The specific connecting fiber is a passion for improving society. For example, to write a thesis on the political and physical environment in Northern New Mexico, she stayed on a reservation there, and later brought 200 soil samples — packed into the back of her Volvo — on a cross-country trek back to Amherst.
When she thinks back to her early interest in environmental health and social justice, “what I loved most was working with economically disadvantaged communities, those with lower education levels, lower income levels, communities of color in general. So, when I looked for a job, I didn’t look in the science field; I looked in art and nonprofits.”
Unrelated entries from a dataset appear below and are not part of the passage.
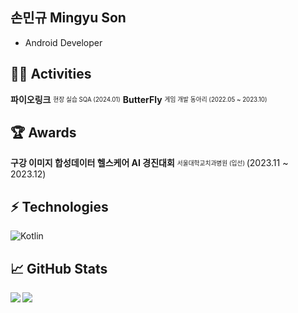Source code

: ## 손민규 Mingyu Son
- Android Developer

## 🏃‍♂️ Activities
**파이오링크** <sub><sup>현장 실습 SQA (2024.01)</sup></sub>
**ButterFly** <sub><sup>게임 개발 동아리 (2022.05 ~ 2023.10)</sup></sub>

## 🏆 Awards
**구강 이미지 합성데이터 헬스케어 AI 경진대회** <sub><sup> 서울대학교치과병원 (입선) </sup></sub> (2023.11 ~ 2023.12)

## ⚡️ Technologies

![Kotlin](https://img.shields.io/badge/-Kotlin-430098?style=flat-square&logo=kotlin)

## 📈 GitHub Stats
<a href="https://github.com/anuraghazra/github-readme-stats">
<img align="left" src="https://github-readme-stats.vercel.app/api?username=M1n9yu23&count_private=true&show_icons=true&hide=stars" />
</a>
<a href="https://github.com/anuraghazra/convoychat">
<img align="center" src="https://github-readme-stats.vercel.app/api/top-langs/?username=M1n9yu23" />
</a>
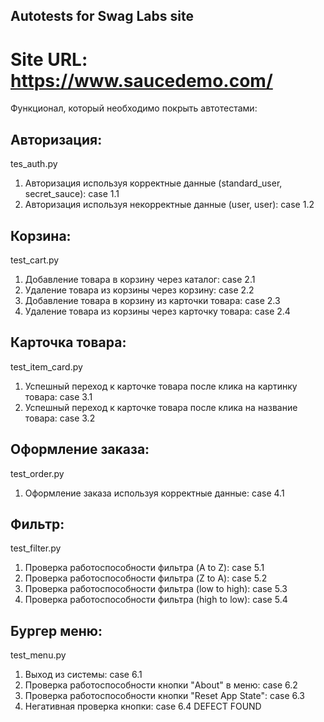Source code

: ## Autotests for Swag Labs site  

# Site URL: https://www.saucedemo.com/  
Функционал, который необходимо покрыть автотестами:  
## Авторизация:  
tes_auth.py  
1. Авторизация используя корректные данные (standard_user, secret_sauce): case 1.1  
2. Авторизация используя некорректные данные (user, user): case 1.2 
  
## Корзина:
test_cart.py  
1. Добавление товара в корзину через каталог: case 2.1  
2. Удаление товара из корзины через корзину: case 2.2  
3. Добавление товара в корзину из карточки товара: case 2.3  
4. Удаление товара из корзины через карточку товара: case 2.4  
  
## Карточка товара:  
test_item_card.py  
1. Успешный переход к карточке товара после клика на картинку товара: case 3.1  
2. Успешный переход к карточке товара после клика на название товара: case 3.2  
  
## Оформление заказа:  
test_order.py  
1. Оформление заказа используя корректные данные: case 4.1  
  
## Фильтр:  
test_filter.py  
1. Проверка работоспособности фильтра (A to Z): case 5.1  
2. Проверка работоспособности фильтра (Z to A): case 5.2  
3. Проверка работоспособности фильтра (low to high): case 5.3  
4. Проверка работоспособности фильтра (high to low): case 5.4  
  
## Бургер меню:  
test_menu.py  
1. Выход из системы: case 6.1  
2. Проверка работоспособности кнопки "About" в меню: case 6.2  
3. Проверка работоспособности кнопки "Reset App State": case 6.3  
4. Негативная проверка кнопки: case 6.4 DEFECT FOUND  
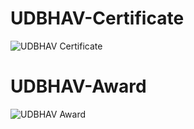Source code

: # UDBHAV-Certificate
![UDBHAV Certificate](https://github.com/tarunrajput12/UDBHAV/assets/86178055/edd01a78-3b9a-4cb3-a518-2d551e51ac4e)
# UDBHAV-Award
![UDBHAV Award](https://github.com/tarunrajput12/UDBHAV/assets/86178055/9c26d4ed-0910-4ddf-a2f2-edc44464126e)
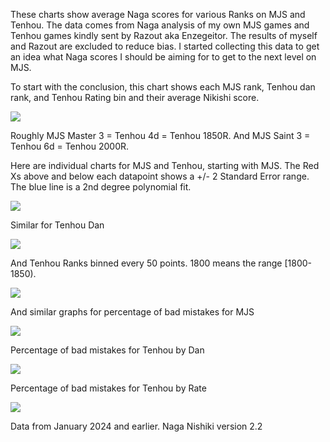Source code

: These charts show average Naga scores for various Ranks on MJS and Tenhou. The data comes from Naga analysis of my own MJS games and Tenhou games kindly sent by Razout aka Enzegeitor. The results of myself and Razout are excluded to reduce bias. I started collecting this data to get an idea what Naga scores I should be aiming for to get to the next level on MJS.

To start with the conclusion, this chart shows each MJS rank, Tenhou dan rank, and Tenhou Rating bin and their average Nikishi score.

<kbd><img src="media/Score_vs_MJS_and_Tenhou.png"/></kbd>

Roughly MJS Master 3 = Tenhou 4d = Tenhou 1850R. And MJS Saint 3 = Tenhou 6d = Tenhou 2000R. 

Here are individual charts for MJS and Tenhou, starting with MJS. The Red Xs above and below each datapoint shows a +/- 2 Standard Error range. The blue line is a 2nd degree polynomial fit.

<kbd><img src="media/Naga Scores by MJS Rank.png"/></kbd>

Similar for Tenhou Dan

<kbd><img src="media/Naga Scores by Tenhou Dan.png"/></kbd>

And Tenhou Ranks binned every 50 points. 1800 means the range \[1800-1850\).

<kbd><img src="media/Naga Scores by Tenhou Rate.png"/></kbd>

And similar graphs for percentage of bad mistakes for MJS

<kbd><img src="media/Naga Bad Mistakes by MJS Rank.png"/></kbd>

Percentage of bad mistakes for Tenhou by Dan

<kbd><img src="media/Naga Bad Mistakes by Tenhou Dan.png"/></kbd>

Percentage of bad mistakes for Tenhou by Rate

<kbd><img src="media/Naga Bad Mistakes by Tenhou Rate.png"/></kbd>

Data from January 2024 and earlier. Naga Nishiki version 2.2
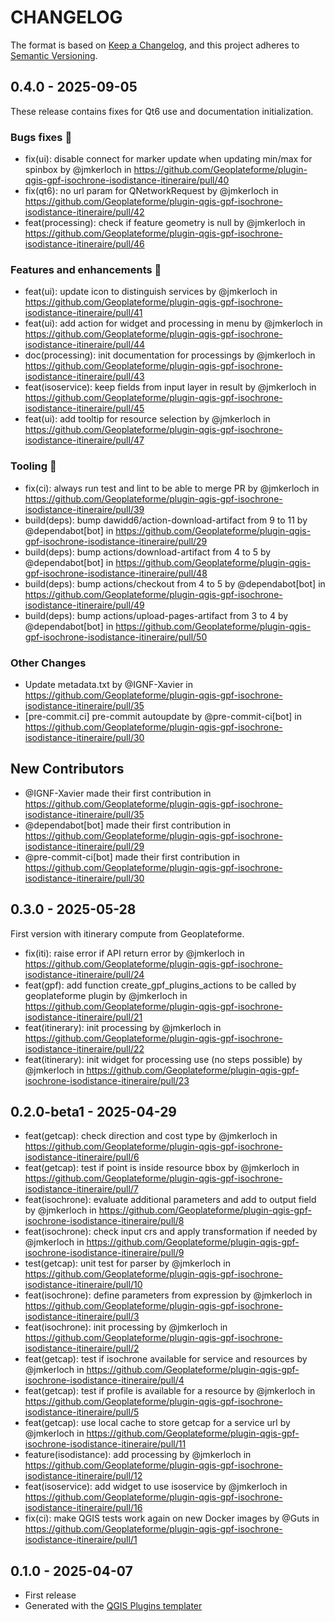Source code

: # CHANGELOG

The format is based on [Keep a Changelog](https://keepachangelog.com/), and this project adheres to [Semantic Versioning](https://semver.org/).

<!--

Unreleased

## version_tag - YYYY-DD-mm

### Added

### Changed

### Removed

-->

## 0.4.0 - 2025-09-05

These release contains fixes for Qt6 use and documentation initialization.

### Bugs fixes 🐛

* fix(ui): disable connect for marker update when updating min/max for spinbox by @jmkerloch in <https://github.com/Geoplateforme/plugin-qgis-gpf-isochrone-isodistance-itineraire/pull/40>
* fix(qt6): no url param for QNetworkRequest by @jmkerloch in <https://github.com/Geoplateforme/plugin-qgis-gpf-isochrone-isodistance-itineraire/pull/42>
* feat(processing): check if feature geometry is null by @jmkerloch in <https://github.com/Geoplateforme/plugin-qgis-gpf-isochrone-isodistance-itineraire/pull/46>

### Features and enhancements 🎉

* feat(ui): update icon to distinguish services by @jmkerloch in <https://github.com/Geoplateforme/plugin-qgis-gpf-isochrone-isodistance-itineraire/pull/41>
* feat(ui): add action for widget and processing in menu by @jmkerloch in <https://github.com/Geoplateforme/plugin-qgis-gpf-isochrone-isodistance-itineraire/pull/44>
* doc(processing): init documentation for processings by @jmkerloch in <https://github.com/Geoplateforme/plugin-qgis-gpf-isochrone-isodistance-itineraire/pull/43>
* feat(isoservice): keep fields from input layer in result by @jmkerloch in <https://github.com/Geoplateforme/plugin-qgis-gpf-isochrone-isodistance-itineraire/pull/45>
* feat(ui): add tooltip for resource selection by @jmkerloch in <https://github.com/Geoplateforme/plugin-qgis-gpf-isochrone-isodistance-itineraire/pull/47>

### Tooling 🔧

* fix(ci): always run test and lint to be able to merge PR by @jmkerloch in <https://github.com/Geoplateforme/plugin-qgis-gpf-isochrone-isodistance-itineraire/pull/39>
* build(deps): bump dawidd6/action-download-artifact from 9 to 11 by @dependabot[bot] in <https://github.com/Geoplateforme/plugin-qgis-gpf-isochrone-isodistance-itineraire/pull/29>
* build(deps): bump actions/download-artifact from 4 to 5 by @dependabot[bot] in <https://github.com/Geoplateforme/plugin-qgis-gpf-isochrone-isodistance-itineraire/pull/48>
* build(deps): bump actions/checkout from 4 to 5 by @dependabot[bot] in <https://github.com/Geoplateforme/plugin-qgis-gpf-isochrone-isodistance-itineraire/pull/49>
* build(deps): bump actions/upload-pages-artifact from 3 to 4 by @dependabot[bot] in <https://github.com/Geoplateforme/plugin-qgis-gpf-isochrone-isodistance-itineraire/pull/50>

### Other Changes

* Update metadata.txt by @IGNF-Xavier in <https://github.com/Geoplateforme/plugin-qgis-gpf-isochrone-isodistance-itineraire/pull/35>
* [pre-commit.ci] pre-commit autoupdate by @pre-commit-ci[bot] in <https://github.com/Geoplateforme/plugin-qgis-gpf-isochrone-isodistance-itineraire/pull/30>

## New Contributors

* @IGNF-Xavier made their first contribution in <https://github.com/Geoplateforme/plugin-qgis-gpf-isochrone-isodistance-itineraire/pull/35>
* @dependabot[bot] made their first contribution in <https://github.com/Geoplateforme/plugin-qgis-gpf-isochrone-isodistance-itineraire/pull/29>
* @pre-commit-ci[bot] made their first contribution in <https://github.com/Geoplateforme/plugin-qgis-gpf-isochrone-isodistance-itineraire/pull/30>

## 0.3.0 - 2025-05-28

First version with itinerary compute from Geoplateforme.

* fix(iti): raise error if API return error by @jmkerloch in <https://github.com/Geoplateforme/plugin-qgis-gpf-isochrone-isodistance-itineraire/pull/24>
* feat(gpf): add function create_gpf_plugins_actions to be called by geoplateforme plugin by @jmkerloch in <https://github.com/Geoplateforme/plugin-qgis-gpf-isochrone-isodistance-itineraire/pull/21>
* feat(itinerary): init processing by @jmkerloch in <https://github.com/Geoplateforme/plugin-qgis-gpf-isochrone-isodistance-itineraire/pull/22>
* feat(itinerary): init widget for processing use (no steps possible) by @jmkerloch in <https://github.com/Geoplateforme/plugin-qgis-gpf-isochrone-isodistance-itineraire/pull/23>

## 0.2.0-beta1 - 2025-04-29

* feat(getcap): check direction and cost type by @jmkerloch in <https://github.com/Geoplateforme/plugin-qgis-gpf-isochrone-isodistance-itineraire/pull/6>
* feat(getcap): test if point is inside resource bbox by @jmkerloch in <https://github.com/Geoplateforme/plugin-qgis-gpf-isochrone-isodistance-itineraire/pull/7>
* feat(isochrone): evaluate additional parameters and add to output field by @jmkerloch in <https://github.com/Geoplateforme/plugin-qgis-gpf-isochrone-isodistance-itineraire/pull/8>
* feat(isochrone): check input crs and apply transformation if needed by @jmkerloch in <https://github.com/Geoplateforme/plugin-qgis-gpf-isochrone-isodistance-itineraire/pull/9>
* test(getcap): unit test for parser by @jmkerloch in <https://github.com/Geoplateforme/plugin-qgis-gpf-isochrone-isodistance-itineraire/pull/10>
* feat(isochrone): define parameters from expression by @jmkerloch in <https://github.com/Geoplateforme/plugin-qgis-gpf-isochrone-isodistance-itineraire/pull/3>
* feat(isochrone): init processing by @jmkerloch in <https://github.com/Geoplateforme/plugin-qgis-gpf-isochrone-isodistance-itineraire/pull/2>
* feat(getcap): test if isochrone available for service and resources by @jmkerloch in <https://github.com/Geoplateforme/plugin-qgis-gpf-isochrone-isodistance-itineraire/pull/4>
* feat(getcap): test if profile is available for a resource by @jmkerloch in <https://github.com/Geoplateforme/plugin-qgis-gpf-isochrone-isodistance-itineraire/pull/5>
* feat(getcap): use local cache to store getcap for a service url by @jmkerloch in <https://github.com/Geoplateforme/plugin-qgis-gpf-isochrone-isodistance-itineraire/pull/11>
* feature(isodistance): add processing by @jmkerloch in <https://github.com/Geoplateforme/plugin-qgis-gpf-isochrone-isodistance-itineraire/pull/12>
* feat(isoservice): add widget to use isoservice by @jmkerloch in <https://github.com/Geoplateforme/plugin-qgis-gpf-isochrone-isodistance-itineraire/pull/16>
* fix(ci): make QGIS tests work again on new Docker images by @Guts in <https://github.com/Geoplateforme/plugin-qgis-gpf-isochrone-isodistance-itineraire/pull/1>

## 0.1.0 - 2025-04-07

* First release
* Generated with the [QGIS Plugins templater](https://oslandia.gitlab.io/qgis/template-qgis-plugin/)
The job Drewniany found was assistant director of the Springfield Business Improvement District. “It seemed like a good fit,” she told BusinessWest, explaining that the idea of lending her skills and passions to economic development appealed to her, particularly in the City of Homes. “I grew up in Westfield, and my parents brought me to Springfield all the time as a kid, to the museums or the symphony — I thought it was the coolest place ever. So to come back and help out during its revitalization was really gratifying for me.”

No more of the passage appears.